Exercise goal:
In your reply, reproduce the lines from the first one below to the line containing "Note that for", inclusive, exactly as they stand.
··· Material for this task
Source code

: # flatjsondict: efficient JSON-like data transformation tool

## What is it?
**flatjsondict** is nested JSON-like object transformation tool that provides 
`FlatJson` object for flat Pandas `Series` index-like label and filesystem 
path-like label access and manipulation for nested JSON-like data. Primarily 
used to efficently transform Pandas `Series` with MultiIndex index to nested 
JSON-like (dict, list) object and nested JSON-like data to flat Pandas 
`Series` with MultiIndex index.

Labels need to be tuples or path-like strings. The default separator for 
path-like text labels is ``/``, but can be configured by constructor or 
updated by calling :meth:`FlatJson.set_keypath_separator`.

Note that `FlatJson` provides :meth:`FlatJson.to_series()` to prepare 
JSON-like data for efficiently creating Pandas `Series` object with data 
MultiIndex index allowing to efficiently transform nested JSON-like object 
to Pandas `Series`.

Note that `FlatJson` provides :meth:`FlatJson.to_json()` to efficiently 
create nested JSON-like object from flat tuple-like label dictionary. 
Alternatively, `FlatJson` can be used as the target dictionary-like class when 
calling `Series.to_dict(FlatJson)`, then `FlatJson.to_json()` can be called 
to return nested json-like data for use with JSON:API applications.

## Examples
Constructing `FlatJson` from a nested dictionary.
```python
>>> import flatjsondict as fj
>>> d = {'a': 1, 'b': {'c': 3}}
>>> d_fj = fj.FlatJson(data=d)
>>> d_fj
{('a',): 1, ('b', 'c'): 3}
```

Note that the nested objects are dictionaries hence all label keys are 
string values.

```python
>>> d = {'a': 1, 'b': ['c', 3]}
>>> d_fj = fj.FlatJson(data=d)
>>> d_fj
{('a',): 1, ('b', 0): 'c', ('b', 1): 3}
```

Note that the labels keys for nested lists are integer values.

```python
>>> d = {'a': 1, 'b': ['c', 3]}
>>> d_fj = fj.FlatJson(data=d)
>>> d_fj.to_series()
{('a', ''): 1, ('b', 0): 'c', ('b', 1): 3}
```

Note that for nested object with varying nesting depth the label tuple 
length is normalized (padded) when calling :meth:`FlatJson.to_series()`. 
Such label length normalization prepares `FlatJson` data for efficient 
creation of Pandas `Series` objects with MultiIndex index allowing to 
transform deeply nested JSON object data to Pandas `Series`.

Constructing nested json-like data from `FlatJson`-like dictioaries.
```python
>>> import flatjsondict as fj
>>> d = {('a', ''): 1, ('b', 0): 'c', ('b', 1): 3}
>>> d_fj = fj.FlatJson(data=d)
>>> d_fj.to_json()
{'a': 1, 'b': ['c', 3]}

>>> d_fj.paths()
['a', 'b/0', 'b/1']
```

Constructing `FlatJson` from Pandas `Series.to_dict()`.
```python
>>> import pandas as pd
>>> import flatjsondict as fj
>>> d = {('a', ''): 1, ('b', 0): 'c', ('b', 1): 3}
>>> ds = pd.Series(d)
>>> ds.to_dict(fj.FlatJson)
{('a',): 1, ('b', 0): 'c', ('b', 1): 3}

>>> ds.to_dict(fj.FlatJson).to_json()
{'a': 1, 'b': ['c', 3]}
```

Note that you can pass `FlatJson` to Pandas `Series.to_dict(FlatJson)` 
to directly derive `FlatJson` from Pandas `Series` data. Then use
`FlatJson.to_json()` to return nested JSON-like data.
······
Response to this task:
Source code

: # flatjsondict: efficient JSON-like data transformation tool

## What is it?
**flatjsondict** is nested JSON-like object transformation tool that provides 
`FlatJson` object for flat Pandas `Series` index-like label and filesystem 
path-like label access and manipulation for nested JSON-like data. Primarily 
used to efficently transform Pandas `Series` with MultiIndex index to nested 
JSON-like (dict, list) object and nested JSON-like data to flat Pandas 
`Series` with MultiIndex index.

Labels need to be tuples or path-like strings. The default separator for 
path-like text labels is ``/``, but can be configured by constructor or 
updated by calling :meth:`FlatJson.set_keypath_separator`.

Note that `FlatJson` provides :meth:`FlatJson.to_series()` to prepare 
JSON-like data for efficiently creating Pandas `Series` object with data 
MultiIndex index allowing to efficiently transform nested JSON-like object 
to Pandas `Series`.

Note that `FlatJson` provides :meth:`FlatJson.to_json()` to efficiently 
create nested JSON-like object from flat tuple-like label dictionary. 
Alternatively, `FlatJson` can be used as the target dictionary-like class when 
calling `Series.to_dict(FlatJson)`, then `FlatJson.to_json()` can be called 
to return nested json-like data for use with JSON:API applications.

## Examples
Constructing `FlatJson` from a nested dictionary.
```python
>>> import flatjsondict as fj
>>> d = {'a': 1, 'b': {'c': 3}}
>>> d_fj = fj.FlatJson(data=d)
>>> d_fj
{('a',): 1, ('b', 'c'): 3}
```

Note that the nested objects are dictionaries hence all label keys are 
string values.

```python
>>> d = {'a': 1, 'b': ['c', 3]}
>>> d_fj = fj.FlatJson(data=d)
>>> d_fj
{('a',): 1, ('b', 0): 'c', ('b', 1): 3}
```

Note that the labels keys for nested lists are integer values.

```python
>>> d = {'a': 1, 'b': ['c', 3]}
>>> d_fj = fj.FlatJson(data=d)
>>> d_fj.to_series()
{('a', ''): 1, ('b', 0): 'c', ('b', 1): 3}
```

Note that for nested object with varying nesting depth the label tuple 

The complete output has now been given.